When they had shaken hands the older man had said, “First thing I have to do is get some of this work cleared away.” He gestured at the untidy pile of slide folders, dockets, and loose memoranda on his desk. “After that maybe we can figure out what you’ll be doing around here.”
Coleman had sat, with nothing else to do but read a medical journal, while Pearson had plowed through some of the papers. Then a girl had come in to take dictation, and after that he had accompanied Pearson to a gross conference in the autopsy-room annex. Sitting beside Pearson with two residents—McNeil and Seddons—on the opposite side of the dissecting table, he had felt very much like a junior resident himself. There had been almost nothing for him to contribute; Pearson had conducted the gross conference with Coleman merely a spectator. Nor had the older man made any acknowledgment of Coleman’s status as the new assistant director of the entire department.
Later he and Pearson had gone to lunch together and, in the course of it, Pearson had introduced him to a few people on the medical staff. Then the older pathologist had excused himself and left the table, saying there was some urgent work he had to attend to. Now Coleman was returning to Pathology alone, weighing in his mind the problem which seemed to face him.
He had anticipated some slight resistance from Dr. Pearson, of course. From odd pieces of information which had come to him he had pieced together the fact that Pearson had not wanted a second pathologist, but he had certainly not expected anything quite like this.

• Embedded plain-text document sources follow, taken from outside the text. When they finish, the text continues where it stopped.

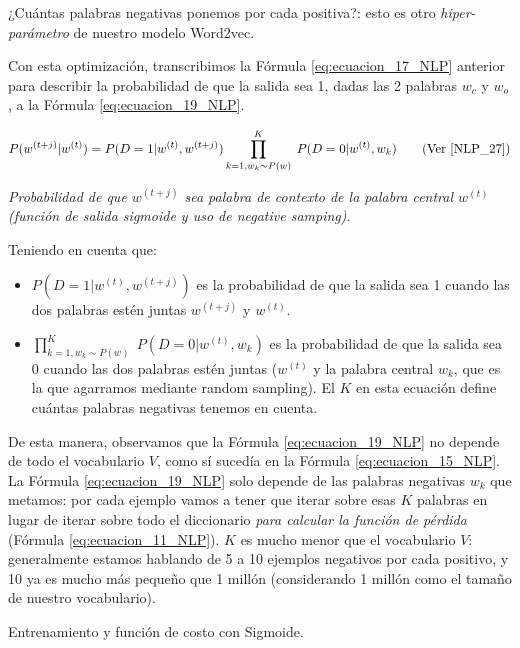 \documentclass[12pt,a4paper]{article}
\makeatletter
\renewcommand\paragraph{\@startsection{paragraph}{4}{\z@}
            {-2.5ex\@plus -1ex \@minus -.25ex}
            {1.25ex \@plus .25ex}
            {\normalfont\normalsize\bfseries}}
\makeatother
\begin{document}
\begin{sloppypar}
¿Cuántas palabras negativas ponemos por cada positiva?: esto es otro \textit{hiper-parámetro} de nuestro modelo Word2vec. 

Con esta optimización, transcribimos la Fórmula \ref{eq:ecuacion_17_NLP} anterior para describir la probabilidad de que la salida sea 1, dadas las 2 palabras $w_c$ y $w_o$, a la Fórmula \ref{eq:ecuacion_19_NLP}.

\begin{equation}\label{eq:ecuacion_19_NLP}
P(w^{(t+j)} | w^{(t)}) = P(D=1 | w^{(t)}, w^{(t+j)})  \prod_{k=1, w_k \sim P(w)}^{K} \; P(D=0 | w^{(t)}, w_k)     \qquad \text{(Ver \cite{NLP_27})}
\end{equation}
\begin{center}
\textit{Probabilidad de que $w^{(t+j)}$ sea palabra de contexto de la palabra central $w^{(t)}$ \\ (función de salida sigmoide y uso de negative samping)}.
\end{center}

Teniendo en cuenta que:
\begin{itemize}
\item $P(D=1 | w^{(t)}, w^{(t+j)})$ es la probabilidad de que la salida sea 1 cuando las dos palabras estén juntas $w^{(t+j)}$ y $w^{(t)}$.
\item $\prod_{k=1, w_k \sim P(w)}^{K} \; P(D=0 | w^{(t)}, w_k)$ es la probabilidad de que la salida sea 0 cuando las dos palabras estén juntas ($w^{(t)}$ y la palabra central $w_k$, que es la que agarramos mediante random sampling). El $K$ en esta ecuación define cuántas palabras negativas tenemos en cuenta. 
\end{itemize}

De esta manera, observamos que la Fórmula \ref{eq:ecuacion_19_NLP} no depende de todo el vocabulario $V$, como sí sucedía en la Fórmula \ref{eq:ecuacion_15_NLP}. La Fórmula \ref{eq:ecuacion_19_NLP} solo depende de las palabras negativas $w_k$ que metamos: por cada ejemplo vamos a tener que iterar sobre esas $K$ palabras en lugar de iterar sobre todo el diccionario \textit{para calcular la función de pérdida} (Fórmula \ref{eq:ecuacion_11_NLP}). $K$ es mucho menor que el vocabulario $V$: generalmente estamos hablando de 5 a 10 ejemplos negativos por cada positivo, y 10 ya es mucho más pequeño que 1 millón (considerando 1 millón como el tamaño de nuestro vocabulario).

\cleardoublepage

\paragraph{Entrenamiento y función de costo con Sigmoide.}\label{ent_costo_sigmoide}


\end{sloppypar}
\end{document}
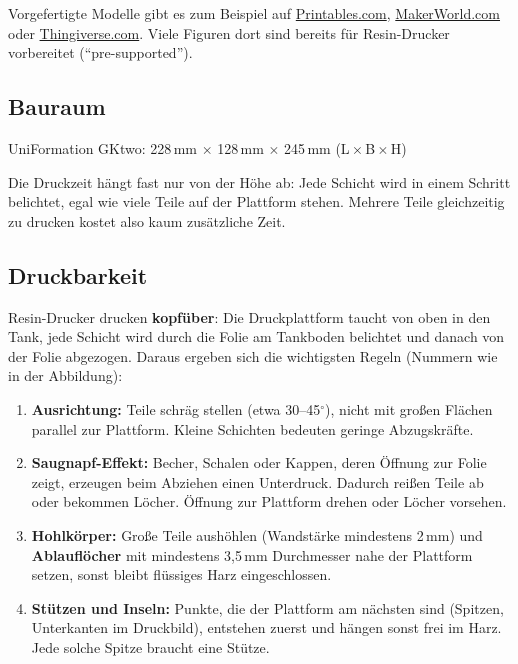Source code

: \documentclass{\basedir/fablab-document}
\begin{document}
Vorgefertigte Modelle gibt es zum Beispiel auf \href{https://www.printables.com}{Printables.com}, \href{https://makerworld.com}{MakerWorld.com} oder \href{https://www.thingiverse.com}{Thingiverse.com}. Viele Figuren dort sind bereits für Resin-Drucker vorbereitet (\enquote{pre-supported}).

\subsection{Bauraum}

UniFormation GKtwo: 228\,mm $\times$ 128\,mm $\times$ 245\,mm (L\,$\times$\,B\,$\times$\,H)

Die Druckzeit hängt fast nur von der Höhe ab: Jede Schicht wird in einem Schritt belichtet, egal wie viele Teile auf der Plattform stehen. Mehrere Teile gleichzeitig zu drucken kostet also kaum zusätzliche Zeit.

\subsection{Druckbarkeit}\label{sec:druckbarkeit}

Resin-Drucker drucken \textbf{kopfüber}: Die Druckplattform taucht von oben in den Tank, jede Schicht wird durch die Folie am Tankboden belichtet und danach von der Folie abgezogen. Daraus ergeben sich die wichtigsten Regeln (Nummern wie in der Abbildung):

\begin{enumerate}
	\item \textbf{Ausrichtung:} Teile schräg stellen (etwa 30--45$^\circ$), nicht mit großen Flächen parallel zur Plattform. Kleine Schichten bedeuten geringe Abzugskräfte.
	\item \textbf{Saugnapf-Effekt:} Becher, Schalen oder Kappen, deren Öffnung zur Folie zeigt, erzeugen beim Abziehen einen Unterdruck. Dadurch reißen Teile ab oder bekommen Löcher. Öffnung zur Plattform drehen oder Löcher vorsehen.
	\item \textbf{Hohlkörper:} Große Teile aushöhlen (Wandstärke mindestens 2\,mm) und \textbf{Ablauflöcher} mit mindestens 3,5\,mm Durchmesser nahe der Plattform setzen, sonst bleibt flüssiges Harz eingeschlossen.
	\item \textbf{Stützen und Inseln:} Punkte, die der Plattform am nächsten sind (Spitzen, Unterkanten im Druckbild), entstehen zuerst und hängen sonst frei im Harz. Jede solche Spitze braucht eine Stütze.
\end{enumerate}
\end{document}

He had assumed, at the very least, that there would be an office ready for him on arrival and a few clearly defined duties. Certainly David Coleman had not expected to take over a great number of major responsibilities at once. He had no objection to the senior pathologist checking on him for a while; in fact, in Pearson’s position, he himself would take the same precaution with a newcomer. But this situation went far beyond that. Apparently, despite his letter, no thought whatever had been given to what Coleman’s duties were to include. The idea seemed to be that he should sit around until Dr. Pearson could take enough time away from his mail and various other chores to hand out a few tasks. Well, if that were the case, some of the thinking would have to be changed—and soon.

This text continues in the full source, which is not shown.